Stop after the line that contains "de Mercadorias, Produtos"; until then, restate each line of the entries word for word from the very first.

(Stored data entries)

==================================================

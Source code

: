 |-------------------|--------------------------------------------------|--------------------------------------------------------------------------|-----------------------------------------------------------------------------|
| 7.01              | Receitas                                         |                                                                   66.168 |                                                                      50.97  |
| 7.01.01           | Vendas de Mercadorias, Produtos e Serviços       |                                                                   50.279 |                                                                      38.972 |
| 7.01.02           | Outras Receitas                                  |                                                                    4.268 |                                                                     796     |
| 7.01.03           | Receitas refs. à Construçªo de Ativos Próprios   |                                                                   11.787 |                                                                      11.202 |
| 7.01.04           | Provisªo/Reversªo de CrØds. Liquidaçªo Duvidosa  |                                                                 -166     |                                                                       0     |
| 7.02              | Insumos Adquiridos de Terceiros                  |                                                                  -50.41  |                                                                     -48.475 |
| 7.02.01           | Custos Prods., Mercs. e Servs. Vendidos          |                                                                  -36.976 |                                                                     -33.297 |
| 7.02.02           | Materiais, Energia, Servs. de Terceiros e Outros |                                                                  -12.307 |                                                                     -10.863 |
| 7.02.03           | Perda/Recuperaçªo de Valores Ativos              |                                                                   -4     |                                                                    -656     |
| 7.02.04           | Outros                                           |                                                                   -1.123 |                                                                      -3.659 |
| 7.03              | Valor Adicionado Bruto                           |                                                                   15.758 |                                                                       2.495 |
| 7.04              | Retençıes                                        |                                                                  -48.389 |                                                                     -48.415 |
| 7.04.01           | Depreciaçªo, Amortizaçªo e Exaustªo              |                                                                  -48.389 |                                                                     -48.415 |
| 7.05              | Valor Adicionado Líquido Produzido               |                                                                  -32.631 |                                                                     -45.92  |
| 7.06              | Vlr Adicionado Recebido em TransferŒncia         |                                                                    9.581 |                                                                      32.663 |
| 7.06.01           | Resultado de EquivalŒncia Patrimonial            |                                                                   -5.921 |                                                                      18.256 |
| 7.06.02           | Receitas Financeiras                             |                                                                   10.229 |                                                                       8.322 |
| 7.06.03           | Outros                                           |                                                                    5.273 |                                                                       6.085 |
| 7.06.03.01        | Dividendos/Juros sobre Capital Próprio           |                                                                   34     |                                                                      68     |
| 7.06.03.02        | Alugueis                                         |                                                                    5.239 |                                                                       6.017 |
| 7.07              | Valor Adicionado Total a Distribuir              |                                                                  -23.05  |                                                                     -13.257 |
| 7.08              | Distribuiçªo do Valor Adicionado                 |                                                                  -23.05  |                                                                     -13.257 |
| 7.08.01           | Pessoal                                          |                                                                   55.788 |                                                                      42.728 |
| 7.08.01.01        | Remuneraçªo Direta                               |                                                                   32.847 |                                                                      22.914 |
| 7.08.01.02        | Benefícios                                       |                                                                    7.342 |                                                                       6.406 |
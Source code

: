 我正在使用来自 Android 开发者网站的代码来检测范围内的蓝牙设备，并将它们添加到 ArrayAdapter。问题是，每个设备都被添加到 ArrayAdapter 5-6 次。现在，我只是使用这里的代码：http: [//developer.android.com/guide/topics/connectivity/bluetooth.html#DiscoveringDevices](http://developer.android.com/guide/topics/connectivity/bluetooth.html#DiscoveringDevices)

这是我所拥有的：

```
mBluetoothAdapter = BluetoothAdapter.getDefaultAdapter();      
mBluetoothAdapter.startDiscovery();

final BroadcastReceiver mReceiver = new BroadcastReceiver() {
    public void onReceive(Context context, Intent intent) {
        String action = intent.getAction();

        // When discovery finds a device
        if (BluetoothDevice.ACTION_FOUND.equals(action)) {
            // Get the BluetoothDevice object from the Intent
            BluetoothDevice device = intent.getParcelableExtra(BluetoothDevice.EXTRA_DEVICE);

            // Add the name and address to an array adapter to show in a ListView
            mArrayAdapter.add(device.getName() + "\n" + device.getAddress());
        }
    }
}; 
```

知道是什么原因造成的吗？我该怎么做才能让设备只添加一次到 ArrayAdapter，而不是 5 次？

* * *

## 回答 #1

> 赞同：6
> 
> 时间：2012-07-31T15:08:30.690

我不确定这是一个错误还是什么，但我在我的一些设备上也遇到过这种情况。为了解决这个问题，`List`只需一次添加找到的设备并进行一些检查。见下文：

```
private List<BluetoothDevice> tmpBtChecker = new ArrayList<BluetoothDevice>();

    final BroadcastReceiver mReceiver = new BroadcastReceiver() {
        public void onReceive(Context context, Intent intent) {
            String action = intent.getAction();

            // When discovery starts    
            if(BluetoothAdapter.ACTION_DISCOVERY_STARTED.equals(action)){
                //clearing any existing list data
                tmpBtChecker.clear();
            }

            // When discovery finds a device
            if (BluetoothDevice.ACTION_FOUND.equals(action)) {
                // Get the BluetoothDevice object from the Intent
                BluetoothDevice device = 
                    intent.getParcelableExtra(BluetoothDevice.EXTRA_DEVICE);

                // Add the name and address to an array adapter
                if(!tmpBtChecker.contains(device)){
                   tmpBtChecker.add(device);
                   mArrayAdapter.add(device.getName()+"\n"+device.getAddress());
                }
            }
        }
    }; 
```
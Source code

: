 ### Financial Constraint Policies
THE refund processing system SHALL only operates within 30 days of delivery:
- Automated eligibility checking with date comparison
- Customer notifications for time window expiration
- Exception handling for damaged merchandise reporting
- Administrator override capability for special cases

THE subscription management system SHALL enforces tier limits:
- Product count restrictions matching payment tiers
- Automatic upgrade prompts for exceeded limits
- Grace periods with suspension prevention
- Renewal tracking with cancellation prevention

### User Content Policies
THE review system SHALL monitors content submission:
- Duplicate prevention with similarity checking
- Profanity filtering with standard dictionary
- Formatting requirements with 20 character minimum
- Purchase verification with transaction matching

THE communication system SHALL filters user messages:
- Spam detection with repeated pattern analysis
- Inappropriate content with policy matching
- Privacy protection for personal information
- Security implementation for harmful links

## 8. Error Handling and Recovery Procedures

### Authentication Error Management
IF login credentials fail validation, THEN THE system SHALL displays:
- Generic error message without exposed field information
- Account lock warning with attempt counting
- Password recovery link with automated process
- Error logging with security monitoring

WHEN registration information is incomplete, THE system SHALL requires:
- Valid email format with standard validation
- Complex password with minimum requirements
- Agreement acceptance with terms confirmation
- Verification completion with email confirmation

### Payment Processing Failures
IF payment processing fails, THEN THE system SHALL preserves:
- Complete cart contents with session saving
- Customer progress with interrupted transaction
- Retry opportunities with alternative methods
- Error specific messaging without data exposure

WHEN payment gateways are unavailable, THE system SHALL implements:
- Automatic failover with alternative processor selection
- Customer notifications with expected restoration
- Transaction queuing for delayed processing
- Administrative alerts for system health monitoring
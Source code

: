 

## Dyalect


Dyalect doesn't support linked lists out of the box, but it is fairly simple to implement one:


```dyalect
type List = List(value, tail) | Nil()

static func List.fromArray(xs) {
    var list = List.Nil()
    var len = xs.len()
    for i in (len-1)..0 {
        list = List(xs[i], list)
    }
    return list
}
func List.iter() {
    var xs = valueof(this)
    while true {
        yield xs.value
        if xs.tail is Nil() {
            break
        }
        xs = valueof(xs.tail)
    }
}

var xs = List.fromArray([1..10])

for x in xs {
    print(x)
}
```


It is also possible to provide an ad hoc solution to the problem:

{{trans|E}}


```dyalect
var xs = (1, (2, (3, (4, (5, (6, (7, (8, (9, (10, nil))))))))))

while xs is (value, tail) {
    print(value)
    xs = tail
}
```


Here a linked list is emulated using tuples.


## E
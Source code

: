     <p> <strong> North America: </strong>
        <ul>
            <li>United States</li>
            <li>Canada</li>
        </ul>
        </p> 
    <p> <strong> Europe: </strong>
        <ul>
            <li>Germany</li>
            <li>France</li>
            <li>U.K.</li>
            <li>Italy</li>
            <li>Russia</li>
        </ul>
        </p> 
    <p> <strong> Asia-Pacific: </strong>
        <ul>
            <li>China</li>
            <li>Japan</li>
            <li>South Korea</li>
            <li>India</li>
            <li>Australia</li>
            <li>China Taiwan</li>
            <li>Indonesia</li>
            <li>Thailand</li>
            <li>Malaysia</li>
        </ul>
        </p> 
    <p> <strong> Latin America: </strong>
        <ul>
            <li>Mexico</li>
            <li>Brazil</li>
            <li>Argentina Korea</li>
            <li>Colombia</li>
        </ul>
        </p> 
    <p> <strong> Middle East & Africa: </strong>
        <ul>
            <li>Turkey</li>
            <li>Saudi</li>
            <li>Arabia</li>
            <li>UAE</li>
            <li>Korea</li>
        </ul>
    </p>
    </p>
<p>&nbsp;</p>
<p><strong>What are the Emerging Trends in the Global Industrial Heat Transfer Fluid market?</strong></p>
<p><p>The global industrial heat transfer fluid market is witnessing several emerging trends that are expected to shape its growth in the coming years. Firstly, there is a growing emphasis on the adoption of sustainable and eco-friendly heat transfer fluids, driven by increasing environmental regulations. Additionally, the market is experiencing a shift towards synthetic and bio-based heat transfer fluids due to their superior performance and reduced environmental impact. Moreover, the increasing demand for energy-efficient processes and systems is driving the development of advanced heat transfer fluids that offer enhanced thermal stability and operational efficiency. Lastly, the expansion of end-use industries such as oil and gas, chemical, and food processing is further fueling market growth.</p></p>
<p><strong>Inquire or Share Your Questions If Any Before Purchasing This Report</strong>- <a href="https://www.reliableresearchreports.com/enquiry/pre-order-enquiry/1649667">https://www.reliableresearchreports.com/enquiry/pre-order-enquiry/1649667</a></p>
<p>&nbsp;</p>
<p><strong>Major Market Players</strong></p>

==================================================

# Task solution:
Source code

: |-------------------|--------------------------------------------------|--------------------------------------------------------------------------|-----------------------------------------------------------------------------|
| 7.01              | Receitas                                         |                                                                   66.168 |                                                                      50.97  |
| 7.01.01           | Vendas de Mercadorias, Produtos e Serviços       |                                                                   50.279 |                                                                      38.972 |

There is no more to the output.